J'entends quelqu'un qui hurle "laissez-moi, laissez-moi" !!!
Une sirène, de la chaleur, le noir a remplacé le blanc. Je suis mal, j'ai peur, j'ai envie de vomir et je n'arrive pas à ouvrir les yeux ...
Myriam 16 novembre 2007 · 11mais je sens une présence près de moi.
-Qui êtes-vous? Je cherche de mes mains, les larmes coulent de mes yeux, je ne peux les ouvrir. Je panique, je hurle.
-Répondez!
Une voix calme sans aucune émotion me répond :
-Je suis la solitude.
Je deviens folle, je perds la raison, c'est l'abus d'alcool et de drogue qui a détruit mon cerveau. Non, non !!
J'entends quelqu'un qui crie : Aidez-moi !!!
Et je me rends compte que ce son horrible vient de sortir de ma gorge. Je sens les larmes et le sang chaud qui coulent de mon front se mêler. J'écoute mon souffle, j'écoute mon coeur qui bat...
et dans un murmure la voix me dit :
- Lentement, soulève tes paupieres et lève légèrement ta tête...et ce que tu verras sera...
...ton avenir...alors tout doucement ...lentement, je tirais sur mes paupières, mes yeux remplis de larmes et de fumée étaient lourds ? Je vis un tout petit peu de lumière, une incandescente, ...et le visage de David penche sur moi doux et inquiet... dans son regard un amour immense...alors terrorisé par cette découverte, l'esprit embrumé je refermais les yeux ...pour fuir cette évidence que je ne voulais pas assimiler...
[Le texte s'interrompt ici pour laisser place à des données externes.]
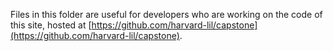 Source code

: Files in this folder are useful for developers who are working on the code of this site,
hosted at [https://github.com/harvard-lil/capstone](https://github.com/harvard-lil/capstone).

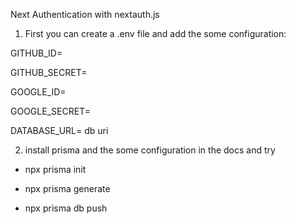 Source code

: Next Authentication with nextauth.js

1. First you can create a .env file and add the some configuration:

GITHUB_ID=

GITHUB_SECRET=

GOOGLE_ID=

GOOGLE_SECRET=

DATABASE_URL= db uri

2. install prisma and the some configuration in the docs and try

- npx prisma init

- npx prisma generate

- npx prisma db push
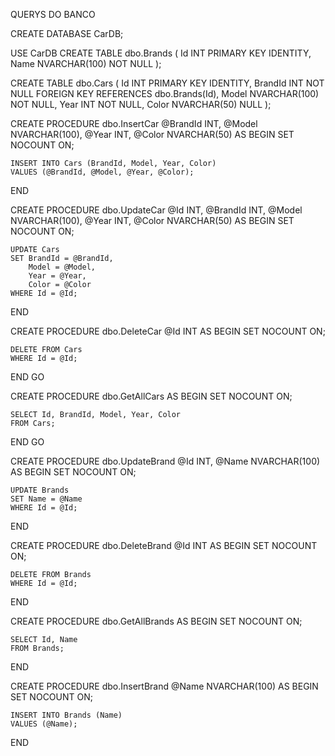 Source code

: QUERYS DO BANCO 

CREATE DATABASE CarDB;


USE CarDB
CREATE TABLE dbo.Brands (
    Id INT PRIMARY KEY IDENTITY,
    Name NVARCHAR(100) NOT NULL
);



CREATE TABLE dbo.Cars (
    Id INT PRIMARY KEY IDENTITY,
    BrandId INT NOT NULL FOREIGN KEY REFERENCES dbo.Brands(Id),
    Model NVARCHAR(100) NOT NULL,
    Year INT NOT NULL,
    Color NVARCHAR(50) NULL
);


CREATE PROCEDURE dbo.InsertCar
    @BrandId INT,
    @Model NVARCHAR(100),
    @Year INT,
    @Color NVARCHAR(50)
AS
BEGIN
    SET NOCOUNT ON;

    INSERT INTO Cars (BrandId, Model, Year, Color)
    VALUES (@BrandId, @Model, @Year, @Color);
END

CREATE PROCEDURE dbo.UpdateCar
    @Id INT,
    @BrandId INT,
    @Model NVARCHAR(100),
    @Year INT,
    @Color NVARCHAR(50)
AS
BEGIN
    SET NOCOUNT ON;

    UPDATE Cars
    SET BrandId = @BrandId,
        Model = @Model,
        Year = @Year,
        Color = @Color
    WHERE Id = @Id;
END


CREATE PROCEDURE dbo.DeleteCar
    @Id INT
AS
BEGIN
    SET NOCOUNT ON;

    DELETE FROM Cars
    WHERE Id = @Id;
END
GO


CREATE PROCEDURE dbo.GetAllCars
AS
BEGIN
    SET NOCOUNT ON;

    SELECT Id, BrandId, Model, Year, Color
    FROM Cars;
END
GO


CREATE PROCEDURE dbo.UpdateBrand
    @Id INT,
    @Name NVARCHAR(100)
AS
BEGIN
    SET NOCOUNT ON;

    UPDATE Brands
    SET Name = @Name
    WHERE Id = @Id;
END


CREATE PROCEDURE dbo.DeleteBrand
    @Id INT
AS
BEGIN
    SET NOCOUNT ON;

    DELETE FROM Brands
    WHERE Id = @Id;
END


CREATE PROCEDURE dbo.GetAllBrands
AS
BEGIN
    SET NOCOUNT ON;

    SELECT Id, Name
    FROM Brands;
END

CREATE PROCEDURE dbo.InsertBrand
    @Name NVARCHAR(100)
AS
BEGIN
    SET NOCOUNT ON;

    INSERT INTO Brands (Name)
    VALUES (@Name);
END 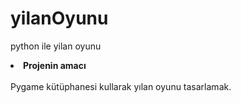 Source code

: # yilanOyunu
python ile yilan oyunu
<li><strong>Projenin amacı </strong></li>
<br>
Pygame kütüphanesi kullarak yılan oyunu tasarlamak.
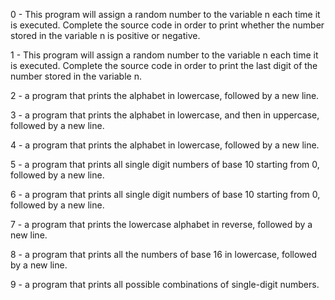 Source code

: 0 - This program will assign a random number to the variable n each time it is executed. Complete the source code in order to print whether the number stored in the variable n is positive or negative.

1 - This program will assign a random number to the variable n each time it is executed. Complete the source code in order to print the last digit of the number stored in the variable n.

2 - a program that prints the alphabet in lowercase, followed by a new line.

3 - a program that prints the alphabet in lowercase, and then in uppercase, followed by a new line.

4 - a program that prints the alphabet in lowercase, followed by a new line.

5 - a program that prints all single digit numbers of base 10 starting from 0, followed by a new line.

6 - a program that prints all single digit numbers of base 10 starting from 0, followed by a new line.

7 - a program that prints the lowercase alphabet in reverse, followed by a new line.

8 - a program that prints all the numbers of base 16 in lowercase, followed by a new line.

9 - a program that prints all possible combinations of single-digit numbers.
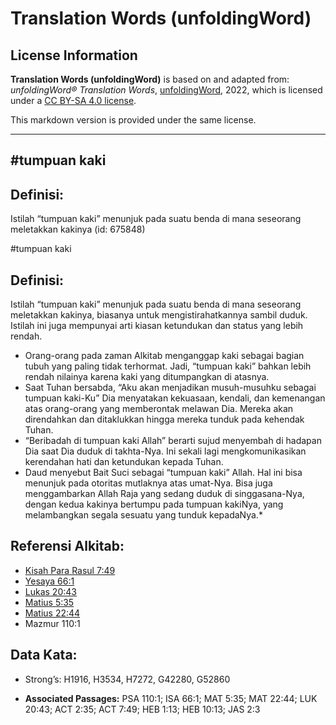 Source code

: # Translation Words (unfoldingWord)

## License Information

**Translation Words (unfoldingWord)** is based on and adapted from: _unfoldingWord® Translation Words_, [unfoldingWord](https://unfoldingword.org/utw), 2022, which is licensed under a [CC BY-SA 4.0 license](https://creativecommons.org/licenses/by-sa/4.0/legalcode.en).

This markdown version is provided under the same license.



--------------------------------

## <p>#tumpuan kaki</p>
<h2>Definisi:</h2>
<p>Istilah “tumpuan kaki” menunjuk pada suatu benda di mana seseorang meletakkan kakinya (id: 675848)

\#tumpuan kaki

Definisi:
---------

Istilah “tumpuan kaki” menunjuk pada suatu benda di mana seseorang meletakkan kakinya, biasanya untuk mengistirahatkannya sambil duduk. Istilah ini juga mempunyai arti kiasan ketundukan dan status yang lebih rendah.

* Orang\-orang pada zaman Alkitab menganggap kaki sebagai bagian tubuh yang paling tidak terhormat. Jadi, “tumpuan kaki” bahkan lebih rendah nilainya karena kaki yang ditumpangkan di atasnya.
* Saat Tuhan bersabda, “Aku akan menjadikan musuh\-musuhku sebagai tumpuan kaki\-Ku” Dia menyatakan kekuasaan, kendali, dan kemenangan atas orang\-orang yang memberontak melawan Dia. Mereka akan direndahkan dan ditaklukkan hingga mereka tunduk pada kehendak Tuhan.
* “Beribadah di tumpuan kaki Allah” berarti sujud menyembah di hadapan Dia saat Dia duduk di takhta\-Nya. Ini sekali lagi mengkomunikasikan kerendahan hati dan ketundukan kepada Tuhan.
* Daud menyebut Bait Suci sebagai “tumpuan kaki” Allah. Hal ini bisa menunjuk pada otoritas mutlaknya atas umat\-Nya. Bisa juga menggambarkan Allah Raja yang sedang duduk di singgasana\-Nya, dengan kedua kakinya bertumpu pada tumpuan kakiNya, yang melambangkan segala sesuatu yang tunduk kepadaNya.\*

Referensi Alkitab:
------------------

* [Kisah Para Rasul 7:49](https://ref.ly/Acts0:0)
* [Yesaya 66:1](https://ref.ly/Isa66:1)
* [Lukas 20:43](https://ref.ly/Luke20:43)
* [Matius 5:35](https://ref.ly/Matt5:35)
* [Matius 22:44](https://ref.ly/Matt22:44)
* Mazmur 110:1

Data Kata:
----------

* Strong’s: H1916, H3534, H7272, G42280, G52860

* **Associated Passages:** PSA 110:1; ISA 66:1; MAT 5:35; MAT 22:44; LUK 20:43; ACT 2:35; ACT 7:49; HEB 1:13; HEB 10:13; JAS 2:3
Il veut me sauver et moi je ne veux pas être sauvée. Je ne veux pas de lui. Je veux ma souffrance, continuer à vivre dans le désespoir, l'espoir, l'attente, l'illusion et la désillusion. Je veux continuer à désirer ardemment. Je veux continuer à descendre vers le fond. Et lui là-bas, près de sa femme et ses gosses n'est rien d'autre qu'un prétexte pour assouvir mon besoin d'alcool et de drogue. Jusqu'où puis où aller ? Trouverai-je la frontière avant le non-retour en enfer ??? .Non David je ne veux pas de toi.